Features it especially likes are that independent contractors can supervise the provision of health services under the in-office ancillary services exception and that independent contractors are not counted as true members of the group. The latter provision helps groups meet the requirement that "substantially all" group practice members’ services be provided through the group.
The final rule gives a new physician practice 12 months’ lead time to qualify as a group practice before the regulations take effect, when practices must meet the requirement that "at least 75% of the total patient care services of the group practice members . . . must be furnished through the group and billed under a billing number . . ."
However, this exception would not apply to an "existing group practice [that] admits a new member."
The ACP-ASIM says it fears that applying this 75% rule to new physicians joining an existing practice could result in many group practices losing their group practice designation for the period of time when a new physician joins the practice. In turn, this could create a "substantial disincentive for physicians wishing to bring younger physicians into their practice," ACP-ASIM says.
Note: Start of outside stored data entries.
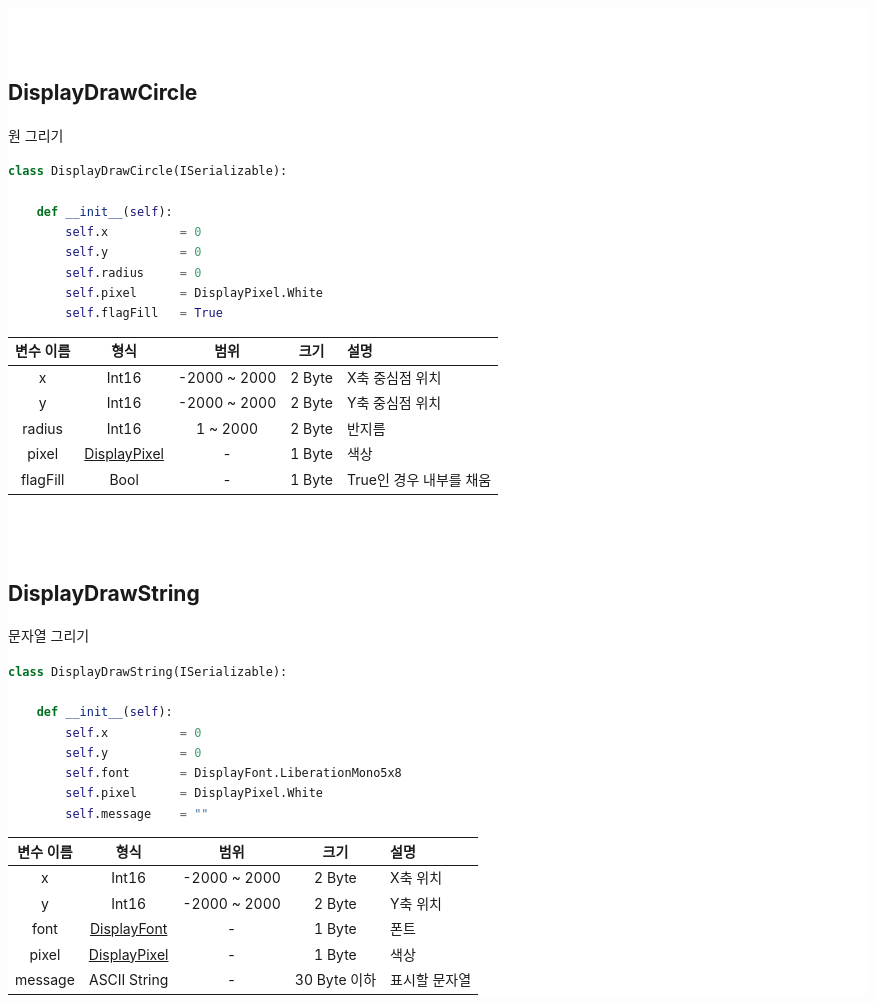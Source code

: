 
<br>
<br>


## <a name="DisplayDrawCircle">DisplayDrawCircle</a>

원 그리기

```py
class DisplayDrawCircle(ISerializable):

    def __init__(self):
        self.x          = 0
        self.y          = 0
        self.radius     = 0
        self.pixel      = DisplayPixel.White
        self.flagFill   = True
```

| 변수 이름 | 형식                           | 범위          | 크기     | 설명                    |
|:---------:|:------------------------------:|:-------------:|:--------:|:------------------------|
| x         | Int16                          | -2000 ~ 2000  | 2 Byte   | X축 중심점 위치         |
| y         | Int16                          | -2000 ~ 2000  | 2 Byte   | Y축 중심점 위치         |
| radius    | Int16                          | 1 ~ 2000      | 2 Byte   | 반지름                  |
| pixel     | [DisplayPixel](#DisplayPixel)  | -             | 1 Byte   | 색상                    |
| flagFill  | Bool                           | -             | 1 Byte   | True인 경우 내부를 채움 |


<br>
<br>


## <a name="DisplayDrawString">DisplayDrawString</a>

문자열 그리기

```py
class DisplayDrawString(ISerializable):

    def __init__(self):
        self.x          = 0
        self.y          = 0
        self.font       = DisplayFont.LiberationMono5x8
        self.pixel      = DisplayPixel.White
        self.message    = ""
```

| 변수 이름  | 형식                            | 범위          | 크기          | 설명           |
|:----------:|:-------------------------------:|:-------------:|:-------------:|:---------------|
| x          | Int16                           | -2000 ~ 2000  | 2 Byte        | X축 위치       |
| y          | Int16                           | -2000 ~ 2000  | 2 Byte        | Y축 위치       |
| font       | [DisplayFont](#DisplayFont)     | -             | 1 Byte        | 폰트           |
| pixel      | [DisplayPixel](#DisplayPixel)   | -             | 1 Byte        | 색상           |
| message    | ASCII String                    | -             | 30 Byte 이하  | 표시할 문자열  |
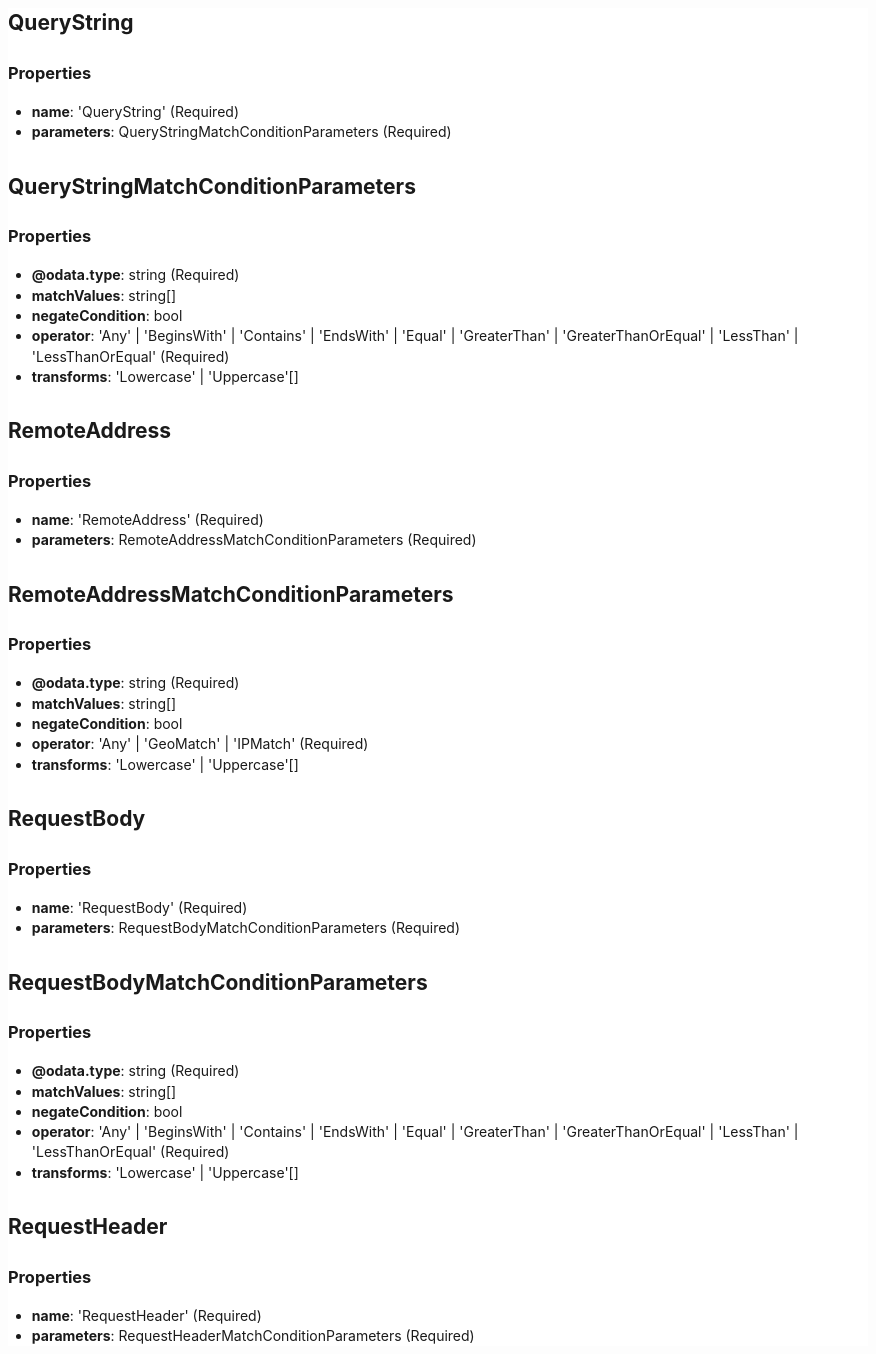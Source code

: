 ## QueryString
### Properties
* **name**: 'QueryString' (Required)
* **parameters**: QueryStringMatchConditionParameters (Required)

## QueryStringMatchConditionParameters
### Properties
* **@odata.type**: string (Required)
* **matchValues**: string[]
* **negateCondition**: bool
* **operator**: 'Any' | 'BeginsWith' | 'Contains' | 'EndsWith' | 'Equal' | 'GreaterThan' | 'GreaterThanOrEqual' | 'LessThan' | 'LessThanOrEqual' (Required)
* **transforms**: 'Lowercase' | 'Uppercase'[]

## RemoteAddress
### Properties
* **name**: 'RemoteAddress' (Required)
* **parameters**: RemoteAddressMatchConditionParameters (Required)

## RemoteAddressMatchConditionParameters
### Properties
* **@odata.type**: string (Required)
* **matchValues**: string[]
* **negateCondition**: bool
* **operator**: 'Any' | 'GeoMatch' | 'IPMatch' (Required)
* **transforms**: 'Lowercase' | 'Uppercase'[]

## RequestBody
### Properties
* **name**: 'RequestBody' (Required)
* **parameters**: RequestBodyMatchConditionParameters (Required)

## RequestBodyMatchConditionParameters
### Properties
* **@odata.type**: string (Required)
* **matchValues**: string[]
* **negateCondition**: bool
* **operator**: 'Any' | 'BeginsWith' | 'Contains' | 'EndsWith' | 'Equal' | 'GreaterThan' | 'GreaterThanOrEqual' | 'LessThan' | 'LessThanOrEqual' (Required)
* **transforms**: 'Lowercase' | 'Uppercase'[]

## RequestHeader
### Properties
* **name**: 'RequestHeader' (Required)
* **parameters**: RequestHeaderMatchConditionParameters (Required)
It also argues that many physicians are not able to obtain Medicare billing numbers for up to their first nine months of practice, because the carriers have not been able to process their Medicare enrollment applications to permit submission of claims.
For these reasons, ACP-ASIM is recommending new physicians’ services not be included in the group practice pool for purposes of the 75% rule calculation. It is also asking that the requirement that a solo practitioner employ at least one other full-time physician to qualify as a group practice be dropped, so that a physician employing a part-time physician would also be able to qualify as a group practice.
Another change the organization seeks concerns not including prescription drugs administered in the physician’s office as "outpatient prescription drugs." The final rule provides an in-office ancillary exception for chemotherapeutic agents and drugs administered or dispensed by a physician; creates a "new limited exception" for Erythropoietin and other specific dialysis drugs furnished in end stage renal disease facilities; and establishes a new exception for certain vaccines and immunizations.
However, many physicians would still like all prescription drugs administered in the physician’s office not to be classified as "outpatient prescription drugs" to avoid self-referral prohibitions.